Halifax-based Fractional Finance has raised about $500,000 for its new, blockchain-driven platform that’s designed to change the way people invest in real estate.
The company’s first product is called the Frabric, which allows users to buy into real estate investments using tokens purchased on the platform. It aims to allow investors of limited means – who are shut out of many real estate investments because of high costs – to be able to invest in property, and to have some say in how the property is managed.
As well as backing from angel investors, the company has received a $25,000 investment from the Exploration Fund, a new fund launched by the Saint Mary’s University Entrepreneurship Centre, or SMUEC, to help businesses founded by SMU students.

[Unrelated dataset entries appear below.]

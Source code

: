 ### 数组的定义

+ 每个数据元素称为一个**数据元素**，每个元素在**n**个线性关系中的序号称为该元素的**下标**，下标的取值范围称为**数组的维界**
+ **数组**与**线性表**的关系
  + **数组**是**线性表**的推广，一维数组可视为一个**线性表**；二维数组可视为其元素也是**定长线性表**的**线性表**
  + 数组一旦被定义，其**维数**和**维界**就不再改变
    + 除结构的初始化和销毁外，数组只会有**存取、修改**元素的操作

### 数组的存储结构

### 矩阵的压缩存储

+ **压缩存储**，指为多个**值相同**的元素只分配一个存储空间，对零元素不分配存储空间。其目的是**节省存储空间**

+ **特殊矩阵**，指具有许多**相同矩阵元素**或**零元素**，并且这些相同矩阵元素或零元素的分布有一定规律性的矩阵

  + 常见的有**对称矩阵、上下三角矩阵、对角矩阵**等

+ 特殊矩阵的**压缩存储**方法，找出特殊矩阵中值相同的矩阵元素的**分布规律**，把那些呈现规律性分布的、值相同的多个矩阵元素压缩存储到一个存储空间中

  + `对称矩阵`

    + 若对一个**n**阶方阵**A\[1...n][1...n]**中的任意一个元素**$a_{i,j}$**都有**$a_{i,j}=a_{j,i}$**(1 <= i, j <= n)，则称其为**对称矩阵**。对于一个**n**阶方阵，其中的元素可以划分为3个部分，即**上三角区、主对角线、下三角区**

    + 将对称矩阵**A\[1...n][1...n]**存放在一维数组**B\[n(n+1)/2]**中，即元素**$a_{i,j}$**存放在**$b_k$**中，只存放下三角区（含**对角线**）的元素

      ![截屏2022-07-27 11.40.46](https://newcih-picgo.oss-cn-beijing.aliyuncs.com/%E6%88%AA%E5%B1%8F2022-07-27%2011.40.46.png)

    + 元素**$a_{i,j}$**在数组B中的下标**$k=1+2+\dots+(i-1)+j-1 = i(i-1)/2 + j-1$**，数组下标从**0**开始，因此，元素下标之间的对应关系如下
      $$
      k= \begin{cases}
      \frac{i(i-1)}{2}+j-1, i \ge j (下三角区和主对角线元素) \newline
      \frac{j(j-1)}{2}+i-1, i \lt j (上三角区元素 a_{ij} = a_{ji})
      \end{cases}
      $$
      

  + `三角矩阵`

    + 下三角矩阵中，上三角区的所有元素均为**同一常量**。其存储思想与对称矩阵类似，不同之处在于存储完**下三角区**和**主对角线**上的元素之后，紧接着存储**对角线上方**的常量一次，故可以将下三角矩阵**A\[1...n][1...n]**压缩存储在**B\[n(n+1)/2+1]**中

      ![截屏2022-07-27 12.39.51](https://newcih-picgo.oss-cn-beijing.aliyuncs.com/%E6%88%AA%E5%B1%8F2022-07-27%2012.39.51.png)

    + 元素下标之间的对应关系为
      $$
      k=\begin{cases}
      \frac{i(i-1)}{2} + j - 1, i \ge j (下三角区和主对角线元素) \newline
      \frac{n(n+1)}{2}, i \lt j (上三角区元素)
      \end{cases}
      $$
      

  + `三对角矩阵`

“As someone new to Canada and a millennial, I have heard and experienced the frustration held by many who don’t see an opportunity to enter the real estate market or pursue investment opportunities,” says Maria Gonzalez, Fractional Finance’s Co-Founder and Operations and Growth Officer “The Frabric offers new investors, specifically young people, an opportunity to make investments as small as one dollar, become accustomed to investing, and see firsthand the management processes behind property management. We want to change the way people think of ownership.”
In an interview, she explained that she had difficulty finding accommodation when she came to Halifax from Mexico last year to take an MBA at SMU’s Sobey School of Business. The cost was not the problem so much as the fact she had a border collie and landlords didn’t want tenants with a pet. She found that young people lack control in any transaction involving real estate.
So she and James Sutton, who is now the company’s CEO, set up Fractional Finance to help young people to get into the property market, and have some control over their investments via the Frabric.
The Frabric lets people invest in real estate starting at a one-dollar investment through a tokenization process. The Frabric allows individuals to indirectly own and manage real estate with a voting system managed through the blockchain. It ensures there is no centralization of power as any stakeholder is restricted to voting power of no more than 10 percent.
Though she admitted the recent meltdown in crypto-currencies would affect the company, Gonzalez added that the Frabric's investments are backed by real estate, adding a level of stability to blockchain-driven investment vehicles.
Gonzalez said the company has already purchased its first property – a piece of land on the Minas Basin in Nova Scotia, which will be used as a recharging station for electric vehicles. The Fractional Finance team – which now numbers six full-time and several part-time employees– is looking for other opportunities in Mexico, the U.S. and France.
Gonzales said the company has raised $480,000 in equity investment and the remainder is in non-dilutive funding.
Fractional is the first investment for the Exploration Fund, which works with, but is separate from, Venture Grade, the VC fund managed by students at the Sobey School.
“We wanted the first investment for the Saint Mary’s University Entrepreneurship Centre Exploration Fund to be a disruptor,” said SMUEC Director Michael Sanderson in a statement. “We have found that in the Frabric by Fractional Finance. Fractional Finance is a disruptive company, co-led by a Saint Mary’s graduate student, looking to make investing affordable to an entirely new class of investors.”